* [Work request]:
Where the string "Search" appears in a line of the material below, copy that line.
——
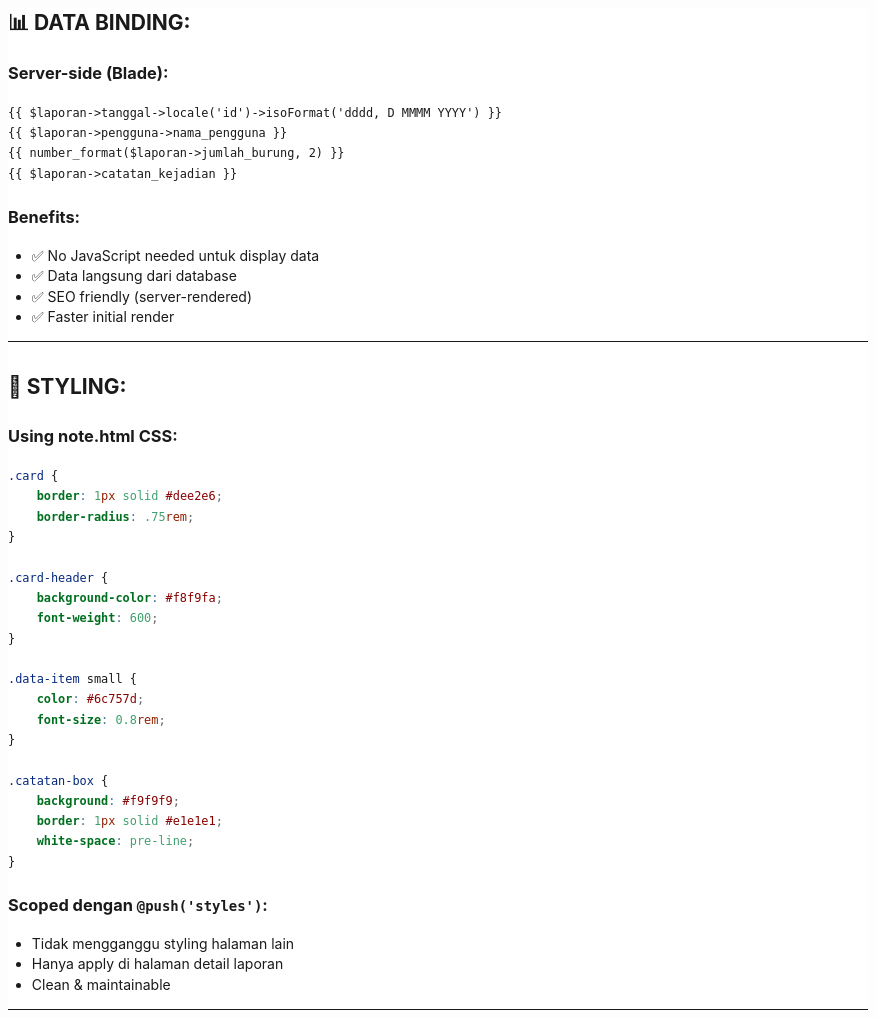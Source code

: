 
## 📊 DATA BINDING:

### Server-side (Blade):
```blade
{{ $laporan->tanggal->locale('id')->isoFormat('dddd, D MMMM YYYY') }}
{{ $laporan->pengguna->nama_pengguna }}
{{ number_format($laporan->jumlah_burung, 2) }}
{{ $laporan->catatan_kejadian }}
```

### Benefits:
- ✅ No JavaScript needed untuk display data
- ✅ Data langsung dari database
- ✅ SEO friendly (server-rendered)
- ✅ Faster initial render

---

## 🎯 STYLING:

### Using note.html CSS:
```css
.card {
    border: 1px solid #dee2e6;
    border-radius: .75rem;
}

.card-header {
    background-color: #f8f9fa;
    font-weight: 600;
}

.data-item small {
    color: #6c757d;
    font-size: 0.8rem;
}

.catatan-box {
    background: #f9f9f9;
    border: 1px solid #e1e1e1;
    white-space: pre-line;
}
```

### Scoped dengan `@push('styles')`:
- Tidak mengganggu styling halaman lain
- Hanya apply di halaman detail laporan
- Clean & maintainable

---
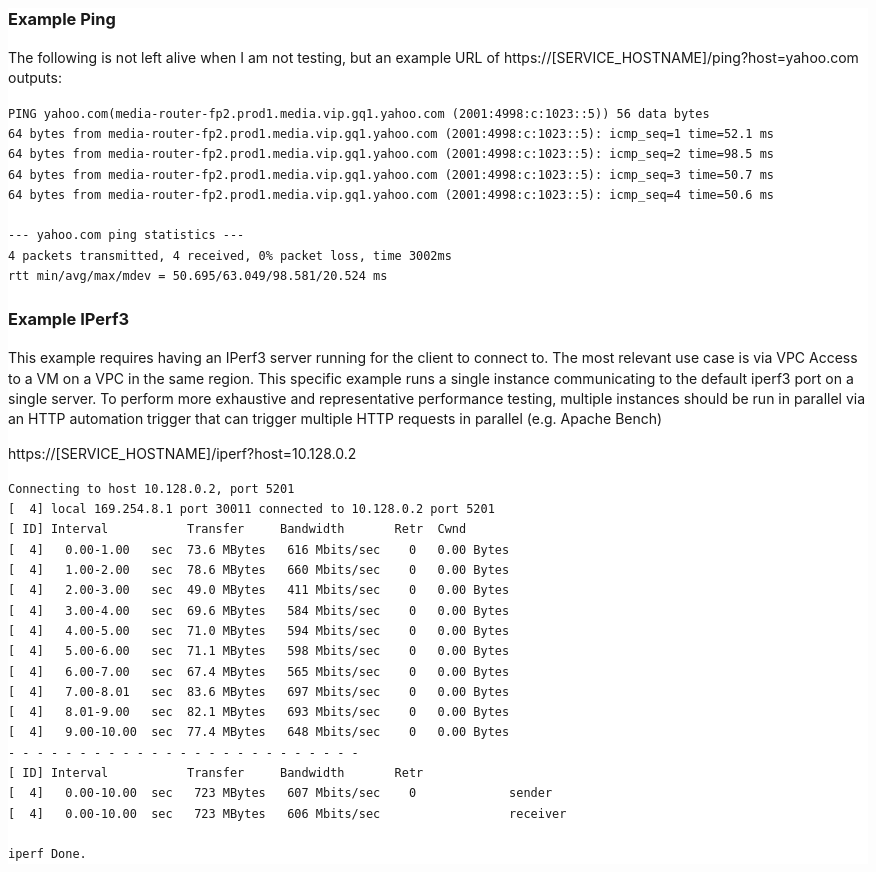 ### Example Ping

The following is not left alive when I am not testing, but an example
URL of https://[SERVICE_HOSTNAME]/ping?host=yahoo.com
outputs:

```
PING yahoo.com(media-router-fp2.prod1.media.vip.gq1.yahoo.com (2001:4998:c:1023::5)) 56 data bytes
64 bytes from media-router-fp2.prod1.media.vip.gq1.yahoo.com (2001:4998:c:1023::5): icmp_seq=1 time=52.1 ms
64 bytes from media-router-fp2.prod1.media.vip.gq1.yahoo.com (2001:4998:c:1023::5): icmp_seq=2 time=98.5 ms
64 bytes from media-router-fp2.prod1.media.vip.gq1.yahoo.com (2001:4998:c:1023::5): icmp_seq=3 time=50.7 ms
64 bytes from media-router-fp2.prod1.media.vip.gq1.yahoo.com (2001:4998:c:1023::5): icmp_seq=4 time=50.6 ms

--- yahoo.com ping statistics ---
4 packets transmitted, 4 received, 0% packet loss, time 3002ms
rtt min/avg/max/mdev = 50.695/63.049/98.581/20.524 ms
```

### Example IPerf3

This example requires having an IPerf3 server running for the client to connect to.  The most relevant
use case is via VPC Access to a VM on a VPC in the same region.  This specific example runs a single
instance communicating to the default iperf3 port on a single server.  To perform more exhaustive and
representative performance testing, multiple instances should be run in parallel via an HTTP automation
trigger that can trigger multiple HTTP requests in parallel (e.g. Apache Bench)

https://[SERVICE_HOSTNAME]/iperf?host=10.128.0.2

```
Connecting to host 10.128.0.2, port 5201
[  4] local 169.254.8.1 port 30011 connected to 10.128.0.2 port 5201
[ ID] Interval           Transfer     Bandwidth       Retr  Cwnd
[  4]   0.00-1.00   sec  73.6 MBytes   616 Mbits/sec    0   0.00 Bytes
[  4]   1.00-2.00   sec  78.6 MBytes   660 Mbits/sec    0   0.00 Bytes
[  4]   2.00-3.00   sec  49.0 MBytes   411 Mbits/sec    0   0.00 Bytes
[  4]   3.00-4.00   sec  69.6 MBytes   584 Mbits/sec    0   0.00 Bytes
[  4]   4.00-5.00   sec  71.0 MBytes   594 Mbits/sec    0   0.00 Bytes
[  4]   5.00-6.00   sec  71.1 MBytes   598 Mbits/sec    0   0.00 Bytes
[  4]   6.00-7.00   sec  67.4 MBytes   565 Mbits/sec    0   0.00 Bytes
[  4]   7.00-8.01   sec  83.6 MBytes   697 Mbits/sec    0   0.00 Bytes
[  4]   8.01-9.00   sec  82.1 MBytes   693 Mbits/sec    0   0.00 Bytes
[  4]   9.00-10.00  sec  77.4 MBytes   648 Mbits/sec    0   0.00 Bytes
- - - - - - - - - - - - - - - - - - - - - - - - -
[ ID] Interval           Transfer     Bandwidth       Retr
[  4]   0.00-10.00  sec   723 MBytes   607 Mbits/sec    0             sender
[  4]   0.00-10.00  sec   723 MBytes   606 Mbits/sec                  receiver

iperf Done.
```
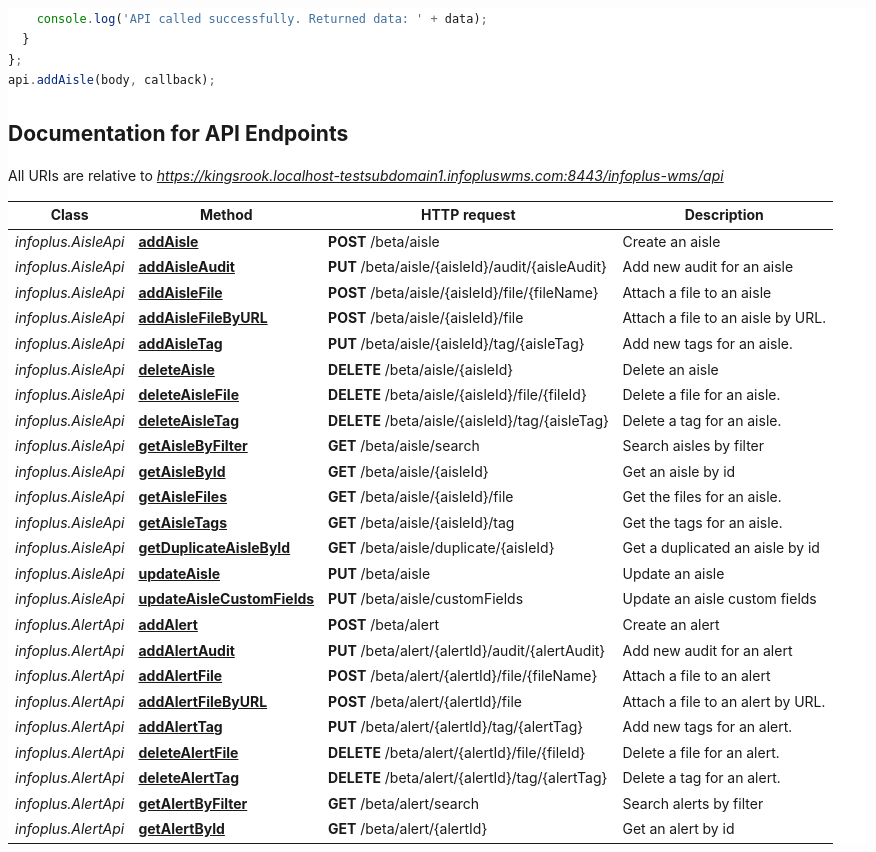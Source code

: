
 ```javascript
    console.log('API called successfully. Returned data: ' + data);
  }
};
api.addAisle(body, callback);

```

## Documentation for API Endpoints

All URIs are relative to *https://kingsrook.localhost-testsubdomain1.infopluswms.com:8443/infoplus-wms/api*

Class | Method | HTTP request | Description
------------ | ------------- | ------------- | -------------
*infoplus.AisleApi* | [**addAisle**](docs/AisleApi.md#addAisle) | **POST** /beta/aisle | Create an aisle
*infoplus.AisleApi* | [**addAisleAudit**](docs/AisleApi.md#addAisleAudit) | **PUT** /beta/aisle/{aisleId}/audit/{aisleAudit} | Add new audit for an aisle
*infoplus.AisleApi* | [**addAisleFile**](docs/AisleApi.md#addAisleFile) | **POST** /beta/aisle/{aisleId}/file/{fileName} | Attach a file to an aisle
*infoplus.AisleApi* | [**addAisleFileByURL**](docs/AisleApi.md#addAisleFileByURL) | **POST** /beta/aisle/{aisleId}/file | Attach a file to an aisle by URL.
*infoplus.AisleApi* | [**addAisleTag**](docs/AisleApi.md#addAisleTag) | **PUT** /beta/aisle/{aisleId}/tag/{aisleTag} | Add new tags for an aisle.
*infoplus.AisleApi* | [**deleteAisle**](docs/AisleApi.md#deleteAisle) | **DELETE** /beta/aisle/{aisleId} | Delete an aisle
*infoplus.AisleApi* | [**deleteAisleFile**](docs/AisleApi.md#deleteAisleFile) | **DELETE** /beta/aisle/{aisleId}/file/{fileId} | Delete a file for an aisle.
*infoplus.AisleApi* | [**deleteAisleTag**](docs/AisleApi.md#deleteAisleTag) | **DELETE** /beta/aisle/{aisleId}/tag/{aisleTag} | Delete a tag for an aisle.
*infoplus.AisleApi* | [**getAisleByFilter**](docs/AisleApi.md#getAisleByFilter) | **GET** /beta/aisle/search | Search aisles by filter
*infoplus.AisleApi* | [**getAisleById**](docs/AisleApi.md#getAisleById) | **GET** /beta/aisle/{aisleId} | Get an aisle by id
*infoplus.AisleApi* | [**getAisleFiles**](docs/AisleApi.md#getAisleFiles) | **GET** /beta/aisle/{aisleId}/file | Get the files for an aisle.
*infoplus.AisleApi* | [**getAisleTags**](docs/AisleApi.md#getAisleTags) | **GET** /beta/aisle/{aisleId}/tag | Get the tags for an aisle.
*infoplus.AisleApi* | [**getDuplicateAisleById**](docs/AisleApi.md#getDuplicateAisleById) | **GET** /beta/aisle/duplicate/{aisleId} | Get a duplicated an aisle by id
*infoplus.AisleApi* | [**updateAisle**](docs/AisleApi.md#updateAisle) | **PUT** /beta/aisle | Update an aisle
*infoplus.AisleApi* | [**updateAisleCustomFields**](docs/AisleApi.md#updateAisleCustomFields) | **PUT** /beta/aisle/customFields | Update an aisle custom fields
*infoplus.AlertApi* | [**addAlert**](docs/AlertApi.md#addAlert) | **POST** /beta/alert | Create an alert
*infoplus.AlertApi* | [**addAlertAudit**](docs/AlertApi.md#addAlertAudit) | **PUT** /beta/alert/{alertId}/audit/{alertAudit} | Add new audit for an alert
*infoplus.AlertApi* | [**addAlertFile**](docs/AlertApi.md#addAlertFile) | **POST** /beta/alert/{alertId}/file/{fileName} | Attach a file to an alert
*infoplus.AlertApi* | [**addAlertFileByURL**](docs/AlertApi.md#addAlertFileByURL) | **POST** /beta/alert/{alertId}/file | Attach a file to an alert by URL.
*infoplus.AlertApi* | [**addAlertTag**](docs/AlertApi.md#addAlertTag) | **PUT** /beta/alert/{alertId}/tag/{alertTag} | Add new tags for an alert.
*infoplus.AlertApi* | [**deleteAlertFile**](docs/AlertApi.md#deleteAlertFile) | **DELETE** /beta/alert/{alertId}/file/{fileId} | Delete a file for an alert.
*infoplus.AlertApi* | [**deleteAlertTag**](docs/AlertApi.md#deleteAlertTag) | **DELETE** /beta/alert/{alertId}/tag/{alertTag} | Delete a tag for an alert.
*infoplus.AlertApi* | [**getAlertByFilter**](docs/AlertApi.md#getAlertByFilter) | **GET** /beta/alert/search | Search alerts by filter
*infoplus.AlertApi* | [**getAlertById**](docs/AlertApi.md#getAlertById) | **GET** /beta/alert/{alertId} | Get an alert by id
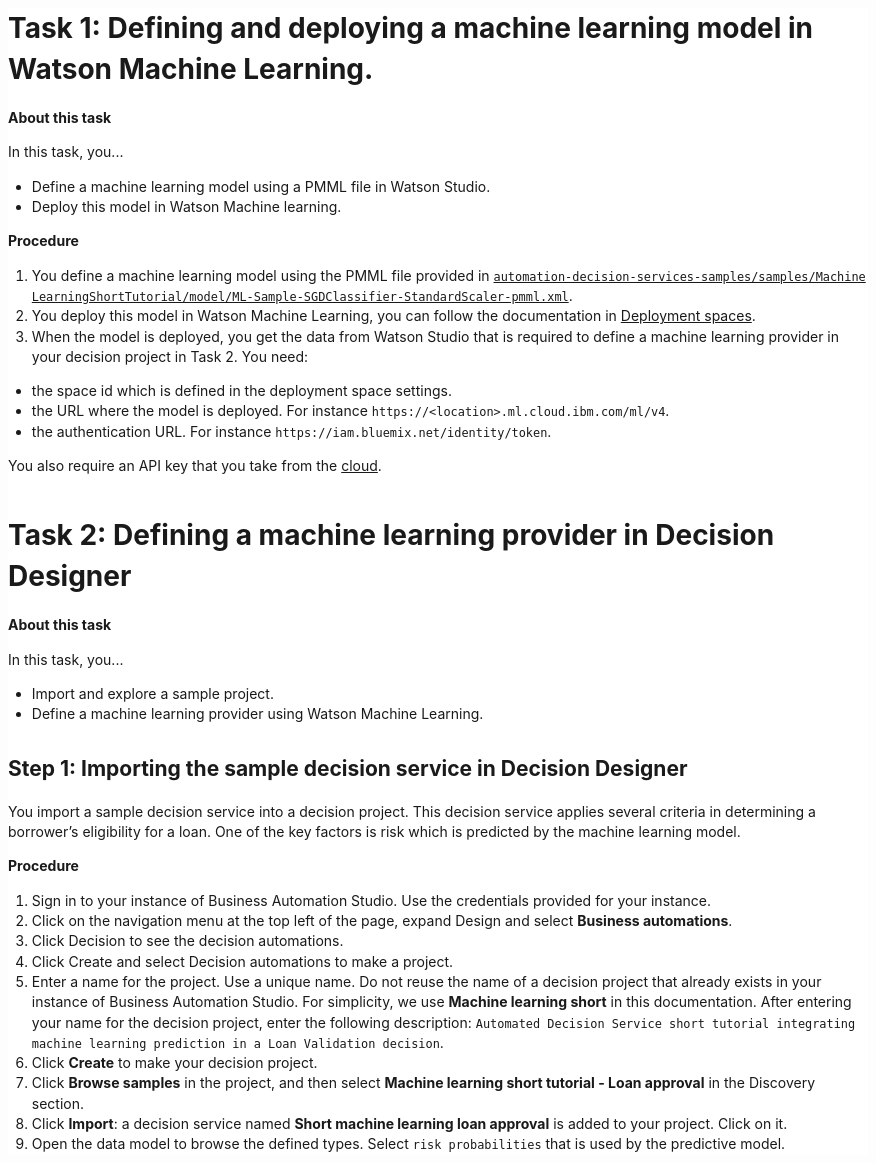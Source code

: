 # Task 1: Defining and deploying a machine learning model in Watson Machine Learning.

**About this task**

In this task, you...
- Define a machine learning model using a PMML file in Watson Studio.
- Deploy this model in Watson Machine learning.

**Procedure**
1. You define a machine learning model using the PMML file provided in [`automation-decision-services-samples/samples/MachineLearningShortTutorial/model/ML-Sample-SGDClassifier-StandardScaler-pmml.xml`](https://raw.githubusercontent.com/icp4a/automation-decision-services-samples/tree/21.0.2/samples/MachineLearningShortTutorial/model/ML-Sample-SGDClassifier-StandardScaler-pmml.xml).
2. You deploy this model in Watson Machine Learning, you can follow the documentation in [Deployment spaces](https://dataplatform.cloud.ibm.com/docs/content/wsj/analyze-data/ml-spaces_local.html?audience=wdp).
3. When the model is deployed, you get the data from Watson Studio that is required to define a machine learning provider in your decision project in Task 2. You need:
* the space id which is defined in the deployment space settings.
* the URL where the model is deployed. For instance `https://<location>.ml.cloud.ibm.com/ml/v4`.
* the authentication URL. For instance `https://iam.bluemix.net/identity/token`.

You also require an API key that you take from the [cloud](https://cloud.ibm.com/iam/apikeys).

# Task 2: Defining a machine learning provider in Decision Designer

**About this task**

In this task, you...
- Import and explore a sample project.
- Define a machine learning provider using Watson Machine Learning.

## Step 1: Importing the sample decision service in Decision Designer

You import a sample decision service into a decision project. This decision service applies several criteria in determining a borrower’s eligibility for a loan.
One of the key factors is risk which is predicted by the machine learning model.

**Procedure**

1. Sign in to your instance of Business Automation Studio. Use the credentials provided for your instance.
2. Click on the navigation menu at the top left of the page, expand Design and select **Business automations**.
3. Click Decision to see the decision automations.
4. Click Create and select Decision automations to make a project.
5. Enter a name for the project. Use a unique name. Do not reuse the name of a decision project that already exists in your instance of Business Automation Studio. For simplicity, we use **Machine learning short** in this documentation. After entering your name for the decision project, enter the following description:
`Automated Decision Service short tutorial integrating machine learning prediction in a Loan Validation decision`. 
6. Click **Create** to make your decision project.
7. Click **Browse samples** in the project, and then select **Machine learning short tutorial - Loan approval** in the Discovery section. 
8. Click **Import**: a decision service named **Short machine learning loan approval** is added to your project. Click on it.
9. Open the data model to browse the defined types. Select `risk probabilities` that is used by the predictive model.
——
* [Answer to this problem]:
*infoplus.AisleApi* | [**getAisleByFilter**](docs/AisleApi.md#getAisleByFilter) | **GET** /beta/aisle/search | Search aisles by filter
*infoplus.AlertApi* | [**getAlertByFilter**](docs/AlertApi.md#getAlertByFilter) | **GET** /beta/alert/search | Search alerts by filter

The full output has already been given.